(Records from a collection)
***

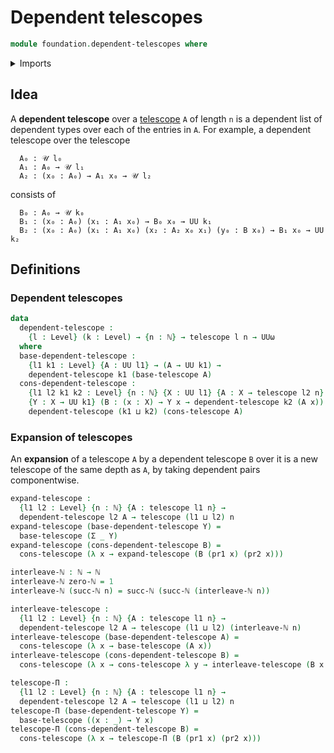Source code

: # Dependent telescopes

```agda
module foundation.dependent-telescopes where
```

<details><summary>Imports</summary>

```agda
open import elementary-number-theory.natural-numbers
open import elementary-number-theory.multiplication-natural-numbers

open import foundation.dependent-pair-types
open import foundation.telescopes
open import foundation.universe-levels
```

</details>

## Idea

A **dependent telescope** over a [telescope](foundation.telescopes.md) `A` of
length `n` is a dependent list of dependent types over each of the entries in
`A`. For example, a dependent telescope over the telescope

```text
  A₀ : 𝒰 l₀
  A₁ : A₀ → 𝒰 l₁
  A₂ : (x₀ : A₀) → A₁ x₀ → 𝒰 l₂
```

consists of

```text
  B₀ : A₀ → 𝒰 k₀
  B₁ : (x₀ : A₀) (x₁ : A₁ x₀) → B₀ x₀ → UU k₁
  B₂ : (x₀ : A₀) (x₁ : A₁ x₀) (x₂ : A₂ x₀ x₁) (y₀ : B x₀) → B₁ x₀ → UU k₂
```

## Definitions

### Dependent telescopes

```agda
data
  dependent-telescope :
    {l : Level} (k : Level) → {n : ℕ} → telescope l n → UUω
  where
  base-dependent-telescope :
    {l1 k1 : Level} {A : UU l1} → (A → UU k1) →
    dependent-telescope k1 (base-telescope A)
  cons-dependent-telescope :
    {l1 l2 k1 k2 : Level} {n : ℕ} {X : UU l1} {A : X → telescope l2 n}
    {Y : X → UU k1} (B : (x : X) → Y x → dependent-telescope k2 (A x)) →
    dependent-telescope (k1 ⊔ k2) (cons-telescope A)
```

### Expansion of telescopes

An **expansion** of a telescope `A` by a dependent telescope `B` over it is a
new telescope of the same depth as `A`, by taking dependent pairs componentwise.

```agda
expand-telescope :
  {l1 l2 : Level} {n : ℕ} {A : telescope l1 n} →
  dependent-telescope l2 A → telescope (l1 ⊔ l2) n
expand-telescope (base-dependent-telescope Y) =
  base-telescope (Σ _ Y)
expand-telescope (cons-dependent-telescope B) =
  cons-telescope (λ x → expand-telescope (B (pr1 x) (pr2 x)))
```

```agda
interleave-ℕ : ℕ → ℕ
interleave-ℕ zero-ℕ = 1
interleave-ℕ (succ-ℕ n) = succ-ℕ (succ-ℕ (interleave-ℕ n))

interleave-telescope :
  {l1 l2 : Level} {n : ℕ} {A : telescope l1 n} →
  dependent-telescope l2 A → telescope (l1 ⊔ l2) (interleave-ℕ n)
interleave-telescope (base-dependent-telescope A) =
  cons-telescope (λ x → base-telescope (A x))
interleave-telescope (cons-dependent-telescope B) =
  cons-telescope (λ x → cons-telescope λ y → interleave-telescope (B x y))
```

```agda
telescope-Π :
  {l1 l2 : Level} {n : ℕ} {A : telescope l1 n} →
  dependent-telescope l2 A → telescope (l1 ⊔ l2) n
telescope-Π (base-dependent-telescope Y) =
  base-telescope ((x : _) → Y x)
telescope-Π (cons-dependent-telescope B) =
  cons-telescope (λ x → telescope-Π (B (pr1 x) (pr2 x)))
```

***

Activity: Retype the records above exactly, and keep any picture out of what you write.

Reply:
Source code

: # Dependent telescopes

```agda
module foundation.dependent-telescopes where
```

<details><summary>Imports</summary>

```agda
open import elementary-number-theory.natural-numbers
open import elementary-number-theory.multiplication-natural-numbers

open import foundation.dependent-pair-types
open import foundation.telescopes
open import foundation.universe-levels
```

</details>

## Idea

A **dependent telescope** over a [telescope](foundation.telescopes.md) `A` of
length `n` is a dependent list of dependent types over each of the entries in
`A`. For example, a dependent telescope over the telescope

```text
  A₀ : 𝒰 l₀
  A₁ : A₀ → 𝒰 l₁
  A₂ : (x₀ : A₀) → A₁ x₀ → 𝒰 l₂
```

consists of

```text
  B₀ : A₀ → 𝒰 k₀
  B₁ : (x₀ : A₀) (x₁ : A₁ x₀) → B₀ x₀ → UU k₁
  B₂ : (x₀ : A₀) (x₁ : A₁ x₀) (x₂ : A₂ x₀ x₁) (y₀ : B x₀) → B₁ x₀ → UU k₂
```

## Definitions

### Dependent telescopes

```agda
data
  dependent-telescope :
    {l : Level} (k : Level) → {n : ℕ} → telescope l n → UUω
  where
  base-dependent-telescope :
    {l1 k1 : Level} {A : UU l1} → (A → UU k1) →
    dependent-telescope k1 (base-telescope A)
  cons-dependent-telescope :
    {l1 l2 k1 k2 : Level} {n : ℕ} {X : UU l1} {A : X → telescope l2 n}
    {Y : X → UU k1} (B : (x : X) → Y x → dependent-telescope k2 (A x)) →
    dependent-telescope (k1 ⊔ k2) (cons-telescope A)
```

### Expansion of telescopes

An **expansion** of a telescope `A` by a dependent telescope `B` over it is a
new telescope of the same depth as `A`, by taking dependent pairs componentwise.

```agda
expand-telescope :
  {l1 l2 : Level} {n : ℕ} {A : telescope l1 n} →
  dependent-telescope l2 A → telescope (l1 ⊔ l2) n
expand-telescope (base-dependent-telescope Y) =
  base-telescope (Σ _ Y)
expand-telescope (cons-dependent-telescope B) =
  cons-telescope (λ x → expand-telescope (B (pr1 x) (pr2 x)))
```

```agda
interleave-ℕ : ℕ → ℕ
interleave-ℕ zero-ℕ = 1
interleave-ℕ (succ-ℕ n) = succ-ℕ (succ-ℕ (interleave-ℕ n))

interleave-telescope :
  {l1 l2 : Level} {n : ℕ} {A : telescope l1 n} →
  dependent-telescope l2 A → telescope (l1 ⊔ l2) (interleave-ℕ n)
interleave-telescope (base-dependent-telescope A) =
  cons-telescope (λ x → base-telescope (A x))
interleave-telescope (cons-dependent-telescope B) =
  cons-telescope (λ x → cons-telescope λ y → interleave-telescope (B x y))
```

```agda
telescope-Π :
  {l1 l2 : Level} {n : ℕ} {A : telescope l1 n} →
  dependent-telescope l2 A → telescope (l1 ⊔ l2) n
telescope-Π (base-dependent-telescope Y) =
  base-telescope ((x : _) → Y x)
telescope-Π (cons-dependent-telescope B) =
  cons-telescope (λ x → telescope-Π (B (pr1 x) (pr2 x)))
```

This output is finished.